◆ What you have to do
Skip any image you find and restate the rest of the data word for word.

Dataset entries

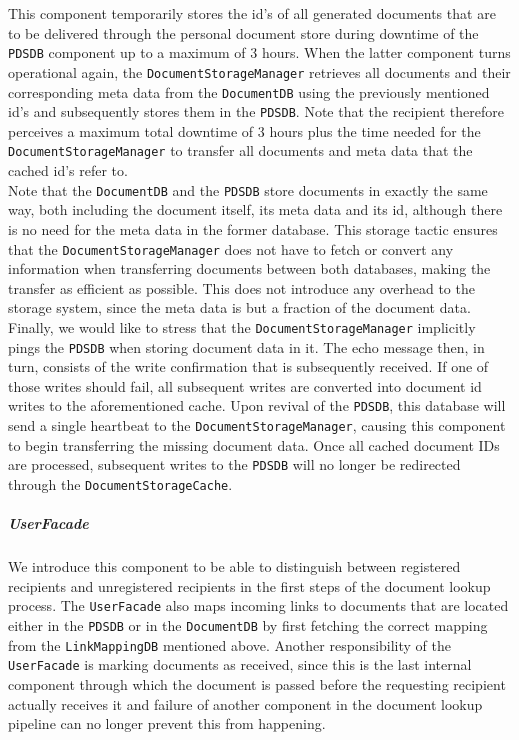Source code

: \documentclass[a4paper,10pt]{article}
\begin{document}
This component temporarily stores the id's of all generated documents that are to be delivered through the personal document store during downtime of the \texttt{PDSDB} component up to a maximum of 3 hours. When the latter component turns operational again, the \texttt{DocumentStorageManager} retrieves all documents and their corresponding meta data from the \texttt{DocumentDB} using the previously mentioned id's and subsequently stores them in the \texttt{PDSDB}. Note that the recipient therefore perceives a maximum total downtime of 3 hours plus the time needed for the \texttt{DocumentStorageManager} to transfer all documents and meta data that the cached id's refer to. \\
Note that the \texttt{DocumentDB} and the \texttt{PDSDB} store documents in exactly the same way, both including the document itself, its meta data and its id, although there is no need for the meta data in the former database. This storage tactic ensures that the \texttt{DocumentStorageManager} does not have to fetch or convert any information when transferring documents between both databases, making the transfer as efficient as possible. This does not introduce any overhead to the storage system, since the meta data is but a fraction of the document data. \\
Finally, we would like to stress that the \texttt{DocumentStorageManager} implicitly pings the \texttt{PDSDB} when storing document data in it. The echo message then, in turn, consists of the write confirmation that is subsequently received. If one of those writes should fail, all subsequent writes are converted into document id writes to the aforementioned cache. Upon revival of the \texttt{PDSDB}, this database will send a single heartbeat to the \texttt{DocumentStorageManager}, causing this component to begin transferring the missing document data. Once all cached document IDs are processed, subsequent writes to the \texttt{PDSDB} will no longer be redirected through the \texttt{DocumentStorageCache}.

\subparagraph{UserFacade}
We introduce this component to be able to distinguish between registered recipients and unregistered recipients in the first steps of the document lookup process. The \texttt{UserFacade} also maps incoming links to documents that are located either in the \texttt{PDSDB} or in the \texttt{DocumentDB} by first fetching the correct mapping from the \texttt{LinkMappingDB} mentioned above. Another responsibility of the \texttt{UserFacade} is marking documents as received, since this is the last internal component through which the document is passed before the requesting recipient actually receives it and failure of another component in the document lookup pipeline can no longer prevent this from happening.
\end{document}
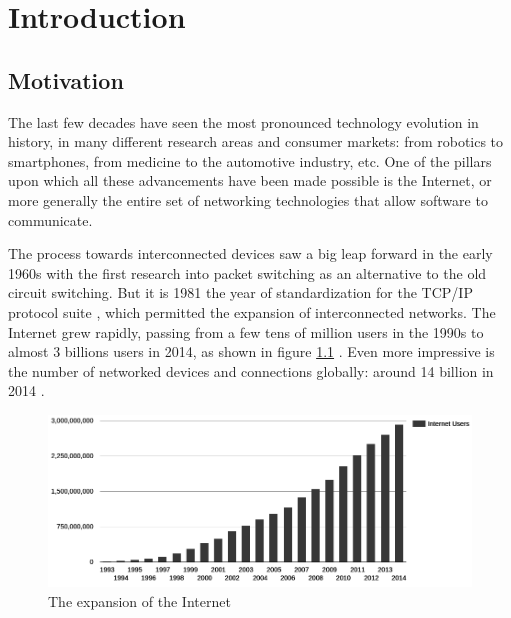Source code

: \chapter{Introduction}
\label{chap:introduction}

\section{Motivation}
The last few decades have seen the most pronounced technology evolution in history, in many different research areas and consumer markets: from robotics to smartphones, from medicine to the automotive industry, etc. One of the pillars upon which all these advancements have been made possible is the Internet, or more generally the entire set of networking technologies that allow software to communicate.


The process towards interconnected devices saw a big leap forward in the early 1960s with the first research into packet switching as an alternative to the old circuit switching. But it is 1981 the year of standardization for the TCP/IP protocol suite \cite{rfc793}, which permitted the expansion of interconnected networks. The Internet grew rapidly, passing from a few tens of million users in the 1990s to almost 3 billions users in 2014, as shown in figure \ref{fig:internet_growth} \cite{internetlivestats}. Even more impressive is the number of networked devices and connections globally: around 14 billion in 2014 \cite{cisco}.

\begin{figure}[!htb]
\centering
\includegraphics[width=\textwidth]{images/internet_growth}
\caption{The expansion of the Internet}
\label{fig:internet_growth}
\end{figure}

◆ Task result
Source code

: \documentclass[a4paper,10pt]{article}
\begin{document}
This component temporarily stores the id's of all generated documents that are to be delivered through the personal document store during downtime of the \texttt{PDSDB} component up to a maximum of 3 hours. When the latter component turns operational again, the \texttt{DocumentStorageManager} retrieves all documents and their corresponding meta data from the \texttt{DocumentDB} using the previously mentioned id's and subsequently stores them in the \texttt{PDSDB}. Note that the recipient therefore perceives a maximum total downtime of 3 hours plus the time needed for the \texttt{DocumentStorageManager} to transfer all documents and meta data that the cached id's refer to. \\
Note that the \texttt{DocumentDB} and the \texttt{PDSDB} store documents in exactly the same way, both including the document itself, its meta data and its id, although there is no need for the meta data in the former database. This storage tactic ensures that the \texttt{DocumentStorageManager} does not have to fetch or convert any information when transferring documents between both databases, making the transfer as efficient as possible. This does not introduce any overhead to the storage system, since the meta data is but a fraction of the document data. \\
Finally, we would like to stress that the \texttt{DocumentStorageManager} implicitly pings the \texttt{PDSDB} when storing document data in it. The echo message then, in turn, consists of the write confirmation that is subsequently received. If one of those writes should fail, all subsequent writes are converted into document id writes to the aforementioned cache. Upon revival of the \texttt{PDSDB}, this database will send a single heartbeat to the \texttt{DocumentStorageManager}, causing this component to begin transferring the missing document data. Once all cached document IDs are processed, subsequent writes to the \texttt{PDSDB} will no longer be redirected through the \texttt{DocumentStorageCache}.

\subparagraph{UserFacade}
We introduce this component to be able to distinguish between registered recipients and unregistered recipients in the first steps of the document lookup process. The \texttt{UserFacade} also maps incoming links to documents that are located either in the \texttt{PDSDB} or in the \texttt{DocumentDB} by first fetching the correct mapping from the \texttt{LinkMappingDB} mentioned above. Another responsibility of the \texttt{UserFacade} is marking documents as received, since this is the last internal component through which the document is passed before the requesting recipient actually receives it and failure of another component in the document lookup pipeline can no longer prevent this from happening.
\end{document}
Source code

: \chapter{Introduction}
\label{chap:introduction}

\section{Motivation}
The last few decades have seen the most pronounced technology evolution in history, in many different research areas and consumer markets: from robotics to smartphones, from medicine to the automotive industry, etc. One of the pillars upon which all these advancements have been made possible is the Internet, or more generally the entire set of networking technologies that allow software to communicate.


The process towards interconnected devices saw a big leap forward in the early 1960s with the first research into packet switching as an alternative to the old circuit switching. But it is 1981 the year of standardization for the TCP/IP protocol suite \cite{rfc793}, which permitted the expansion of interconnected networks. The Internet grew rapidly, passing from a few tens of million users in the 1990s to almost 3 billions users in 2014, as shown in figure \ref{fig:internet_growth} \cite{internetlivestats}. Even more impressive is the number of networked devices and connections globally: around 14 billion in 2014 \cite{cisco}.

\begin{figure}[!htb]
\centering
\includegraphics[width=\textwidth]{images/internet_growth}
\caption{The expansion of the Internet}
\label{fig:internet_growth}
\end{figure}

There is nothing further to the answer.